Task: Give back only one number: how many lines in the data below contain the word "property".

Material for this task:
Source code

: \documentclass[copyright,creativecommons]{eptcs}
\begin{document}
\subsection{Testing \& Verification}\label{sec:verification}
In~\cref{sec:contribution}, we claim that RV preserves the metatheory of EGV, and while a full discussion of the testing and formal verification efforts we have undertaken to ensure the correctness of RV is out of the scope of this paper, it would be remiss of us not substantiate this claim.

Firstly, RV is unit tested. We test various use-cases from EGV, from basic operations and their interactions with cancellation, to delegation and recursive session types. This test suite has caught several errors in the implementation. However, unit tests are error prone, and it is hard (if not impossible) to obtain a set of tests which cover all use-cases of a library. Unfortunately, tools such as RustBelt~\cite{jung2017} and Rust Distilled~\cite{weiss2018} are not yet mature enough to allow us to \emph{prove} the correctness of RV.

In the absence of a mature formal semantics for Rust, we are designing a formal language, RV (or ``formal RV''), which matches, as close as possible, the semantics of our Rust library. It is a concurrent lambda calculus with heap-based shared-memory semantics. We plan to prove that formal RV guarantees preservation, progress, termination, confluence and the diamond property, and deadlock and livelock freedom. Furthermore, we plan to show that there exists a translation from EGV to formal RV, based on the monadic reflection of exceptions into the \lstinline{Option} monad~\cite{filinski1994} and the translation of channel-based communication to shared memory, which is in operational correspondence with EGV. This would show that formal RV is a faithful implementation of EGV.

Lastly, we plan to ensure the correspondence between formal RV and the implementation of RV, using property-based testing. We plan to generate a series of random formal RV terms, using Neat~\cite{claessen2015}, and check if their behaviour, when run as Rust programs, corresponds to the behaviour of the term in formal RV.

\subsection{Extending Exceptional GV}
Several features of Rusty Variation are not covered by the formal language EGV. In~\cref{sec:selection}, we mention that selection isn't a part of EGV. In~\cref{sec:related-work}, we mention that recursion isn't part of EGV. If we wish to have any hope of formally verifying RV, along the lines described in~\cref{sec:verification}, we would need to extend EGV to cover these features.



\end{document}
--
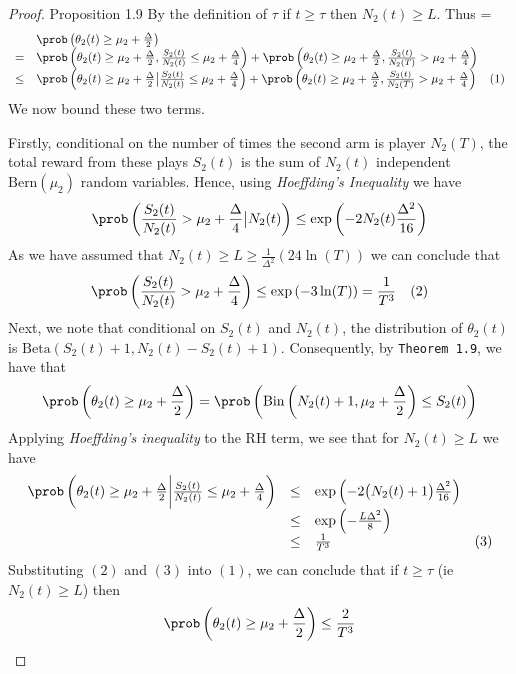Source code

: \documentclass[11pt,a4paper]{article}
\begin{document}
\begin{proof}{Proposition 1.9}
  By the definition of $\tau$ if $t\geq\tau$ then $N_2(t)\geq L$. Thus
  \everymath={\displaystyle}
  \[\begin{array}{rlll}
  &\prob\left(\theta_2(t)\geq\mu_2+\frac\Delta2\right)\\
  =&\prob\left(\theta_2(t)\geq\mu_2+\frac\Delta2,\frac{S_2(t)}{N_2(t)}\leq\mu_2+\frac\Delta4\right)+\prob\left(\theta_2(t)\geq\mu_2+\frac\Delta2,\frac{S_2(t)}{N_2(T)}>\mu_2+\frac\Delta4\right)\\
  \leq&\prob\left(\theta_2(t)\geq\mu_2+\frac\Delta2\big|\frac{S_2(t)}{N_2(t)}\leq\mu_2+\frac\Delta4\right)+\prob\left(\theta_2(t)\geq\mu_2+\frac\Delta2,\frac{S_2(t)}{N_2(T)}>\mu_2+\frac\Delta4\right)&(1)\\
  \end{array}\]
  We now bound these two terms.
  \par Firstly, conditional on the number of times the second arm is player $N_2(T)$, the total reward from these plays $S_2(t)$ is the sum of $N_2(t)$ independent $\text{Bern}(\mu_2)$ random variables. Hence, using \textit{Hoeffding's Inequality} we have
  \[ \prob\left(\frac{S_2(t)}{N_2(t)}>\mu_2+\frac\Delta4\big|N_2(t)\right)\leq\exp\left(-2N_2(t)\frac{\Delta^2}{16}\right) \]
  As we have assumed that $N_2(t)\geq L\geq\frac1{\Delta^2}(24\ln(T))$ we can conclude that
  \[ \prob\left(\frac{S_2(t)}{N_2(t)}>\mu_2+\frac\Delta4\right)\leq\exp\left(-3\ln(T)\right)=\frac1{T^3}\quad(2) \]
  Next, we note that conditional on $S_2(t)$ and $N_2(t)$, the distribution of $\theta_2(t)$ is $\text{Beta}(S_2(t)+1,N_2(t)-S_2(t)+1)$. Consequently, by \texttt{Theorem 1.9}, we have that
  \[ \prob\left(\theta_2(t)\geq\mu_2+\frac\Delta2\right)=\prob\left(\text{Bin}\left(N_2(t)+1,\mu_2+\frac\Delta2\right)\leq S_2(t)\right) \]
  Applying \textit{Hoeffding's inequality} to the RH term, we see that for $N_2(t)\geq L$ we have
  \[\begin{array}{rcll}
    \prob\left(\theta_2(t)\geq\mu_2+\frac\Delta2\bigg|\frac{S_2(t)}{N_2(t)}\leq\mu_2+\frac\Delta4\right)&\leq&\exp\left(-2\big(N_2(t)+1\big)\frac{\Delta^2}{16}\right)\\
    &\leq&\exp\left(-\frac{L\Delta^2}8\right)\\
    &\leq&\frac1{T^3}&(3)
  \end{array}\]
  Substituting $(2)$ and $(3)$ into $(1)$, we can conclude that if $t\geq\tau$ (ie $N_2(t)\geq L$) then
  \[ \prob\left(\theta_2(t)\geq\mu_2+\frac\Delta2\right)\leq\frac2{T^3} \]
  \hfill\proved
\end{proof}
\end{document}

Written solution: 2